* Task:
Write out the whole listing exactly.

* Data provided:
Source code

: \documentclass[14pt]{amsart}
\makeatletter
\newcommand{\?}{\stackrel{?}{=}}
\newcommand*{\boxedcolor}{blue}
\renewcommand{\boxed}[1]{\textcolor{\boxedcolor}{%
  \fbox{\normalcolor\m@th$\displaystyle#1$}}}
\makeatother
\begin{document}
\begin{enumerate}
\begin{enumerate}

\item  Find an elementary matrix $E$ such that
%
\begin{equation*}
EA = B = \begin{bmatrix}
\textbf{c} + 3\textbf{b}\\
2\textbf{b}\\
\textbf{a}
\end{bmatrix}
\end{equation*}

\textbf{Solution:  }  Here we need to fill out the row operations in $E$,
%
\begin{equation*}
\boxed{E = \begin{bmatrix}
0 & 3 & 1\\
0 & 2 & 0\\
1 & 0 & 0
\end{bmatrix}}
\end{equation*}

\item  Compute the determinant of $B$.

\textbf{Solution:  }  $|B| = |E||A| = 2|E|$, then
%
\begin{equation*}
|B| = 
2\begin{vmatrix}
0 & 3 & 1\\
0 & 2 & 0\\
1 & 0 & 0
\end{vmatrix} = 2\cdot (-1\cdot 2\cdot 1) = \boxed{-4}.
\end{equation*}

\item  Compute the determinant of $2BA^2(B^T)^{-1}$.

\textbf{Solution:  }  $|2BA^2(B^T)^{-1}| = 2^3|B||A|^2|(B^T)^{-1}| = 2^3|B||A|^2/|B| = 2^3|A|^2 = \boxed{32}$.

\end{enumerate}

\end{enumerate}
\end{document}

* Your solution:
Source code

: \documentclass[14pt]{amsart}
\makeatletter
\newcommand{\?}{\stackrel{?}{=}}
\newcommand*{\boxedcolor}{blue}
\renewcommand{\boxed}[1]{\textcolor{\boxedcolor}{%
  \fbox{\normalcolor\m@th$\displaystyle#1$}}}
\makeatother
\begin{document}
\begin{enumerate}
\begin{enumerate}

\item  Find an elementary matrix $E$ such that
%
\begin{equation*}
EA = B = \begin{bmatrix}
\textbf{c} + 3\textbf{b}\\
2\textbf{b}\\
\textbf{a}
\end{bmatrix}
\end{equation*}

\textbf{Solution:  }  Here we need to fill out the row operations in $E$,
%
\begin{equation*}
\boxed{E = \begin{bmatrix}
0 & 3 & 1\\
0 & 2 & 0\\
1 & 0 & 0
\end{bmatrix}}
\end{equation*}

\item  Compute the determinant of $B$.

\textbf{Solution:  }  $|B| = |E||A| = 2|E|$, then
%
\begin{equation*}
|B| = 
2\begin{vmatrix}
0 & 3 & 1\\
0 & 2 & 0\\
1 & 0 & 0
\end{vmatrix} = 2\cdot (-1\cdot 2\cdot 1) = \boxed{-4}.
\end{equation*}

\item  Compute the determinant of $2BA^2(B^T)^{-1}$.

\textbf{Solution:  }  $|2BA^2(B^T)^{-1}| = 2^3|B||A|^2|(B^T)^{-1}| = 2^3|B||A|^2/|B| = 2^3|A|^2 = \boxed{32}$.

\end{enumerate}

\end{enumerate}
\end{document}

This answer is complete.